Aim of the exercise –
Whenever a line in the entries below contains the string "palindrome", copy that line.
[Opening Extracted entries section]
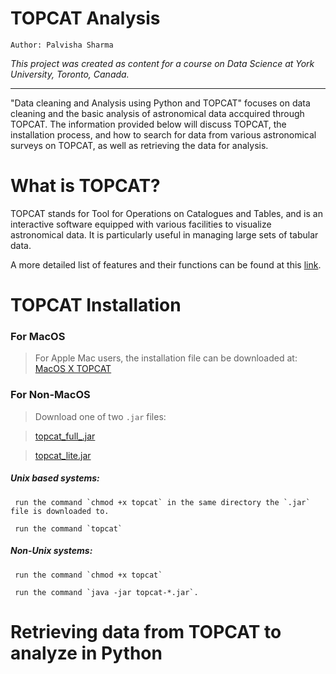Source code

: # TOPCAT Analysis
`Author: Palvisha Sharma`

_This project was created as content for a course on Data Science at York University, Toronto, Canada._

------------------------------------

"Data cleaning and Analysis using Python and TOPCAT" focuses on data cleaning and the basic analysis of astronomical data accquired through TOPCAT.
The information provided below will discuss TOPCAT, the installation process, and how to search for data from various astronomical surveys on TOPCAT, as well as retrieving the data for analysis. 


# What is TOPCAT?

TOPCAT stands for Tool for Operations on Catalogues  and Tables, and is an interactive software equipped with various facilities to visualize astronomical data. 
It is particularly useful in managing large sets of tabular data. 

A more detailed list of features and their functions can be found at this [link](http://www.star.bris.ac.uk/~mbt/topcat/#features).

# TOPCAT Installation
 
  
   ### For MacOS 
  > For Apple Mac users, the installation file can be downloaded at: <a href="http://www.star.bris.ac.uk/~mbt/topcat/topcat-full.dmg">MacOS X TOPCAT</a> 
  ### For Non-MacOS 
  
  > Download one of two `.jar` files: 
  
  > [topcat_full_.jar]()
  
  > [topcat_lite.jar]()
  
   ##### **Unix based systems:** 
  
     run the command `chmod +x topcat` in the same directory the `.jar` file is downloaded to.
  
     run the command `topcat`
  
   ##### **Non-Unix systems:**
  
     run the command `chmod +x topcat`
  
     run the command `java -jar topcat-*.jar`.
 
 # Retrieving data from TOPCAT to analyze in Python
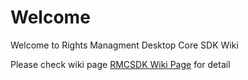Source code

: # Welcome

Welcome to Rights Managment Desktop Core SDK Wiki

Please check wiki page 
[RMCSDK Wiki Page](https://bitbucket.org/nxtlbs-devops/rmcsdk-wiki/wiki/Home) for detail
[Closing Extracted entries section]
[Opening Extracted entries section]
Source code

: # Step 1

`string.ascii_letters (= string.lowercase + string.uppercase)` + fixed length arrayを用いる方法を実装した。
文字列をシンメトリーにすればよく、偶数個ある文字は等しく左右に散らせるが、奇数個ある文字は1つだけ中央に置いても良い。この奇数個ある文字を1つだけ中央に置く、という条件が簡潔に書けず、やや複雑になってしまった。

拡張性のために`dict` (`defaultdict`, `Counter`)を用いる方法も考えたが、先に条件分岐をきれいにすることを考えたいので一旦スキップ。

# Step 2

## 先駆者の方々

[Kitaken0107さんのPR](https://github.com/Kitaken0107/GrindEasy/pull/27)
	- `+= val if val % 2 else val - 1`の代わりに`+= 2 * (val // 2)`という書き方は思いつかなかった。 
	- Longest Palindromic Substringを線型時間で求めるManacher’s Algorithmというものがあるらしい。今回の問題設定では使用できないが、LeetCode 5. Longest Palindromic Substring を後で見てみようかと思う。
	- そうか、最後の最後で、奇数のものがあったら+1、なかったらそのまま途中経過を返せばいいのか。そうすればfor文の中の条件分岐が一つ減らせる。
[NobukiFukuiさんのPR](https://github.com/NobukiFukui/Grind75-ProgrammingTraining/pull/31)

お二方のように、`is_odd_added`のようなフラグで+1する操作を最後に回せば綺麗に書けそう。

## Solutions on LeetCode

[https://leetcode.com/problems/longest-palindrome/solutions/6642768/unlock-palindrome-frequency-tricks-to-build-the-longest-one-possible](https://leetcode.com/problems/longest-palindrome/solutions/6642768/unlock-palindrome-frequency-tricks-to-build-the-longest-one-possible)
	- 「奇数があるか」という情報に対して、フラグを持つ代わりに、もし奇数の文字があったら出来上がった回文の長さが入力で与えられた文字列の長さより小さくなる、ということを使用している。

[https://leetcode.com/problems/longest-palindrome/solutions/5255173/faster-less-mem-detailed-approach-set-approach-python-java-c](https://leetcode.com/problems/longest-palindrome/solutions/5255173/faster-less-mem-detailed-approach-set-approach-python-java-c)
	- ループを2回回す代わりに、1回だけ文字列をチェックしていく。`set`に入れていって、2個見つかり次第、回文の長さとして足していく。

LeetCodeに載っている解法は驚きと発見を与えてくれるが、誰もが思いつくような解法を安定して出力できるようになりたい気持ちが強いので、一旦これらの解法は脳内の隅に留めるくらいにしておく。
[Closing Extracted entries section]
Expected answer –
[https://leetcode.com/problems/longest-palindrome/solutions/6642768/unlock-palindrome-frequency-tricks-to-build-the-longest-one-possible](https://leetcode.com/problems/longest-palindrome/solutions/6642768/unlock-palindrome-frequency-tricks-to-build-the-longest-one-possible)
[https://leetcode.com/problems/longest-palindrome/solutions/5255173/faster-less-mem-detailed-approach-set-approach-python-java-c](https://leetcode.com/problems/longest-palindrome/solutions/5255173/faster-less-mem-detailed-approach-set-approach-python-java-c)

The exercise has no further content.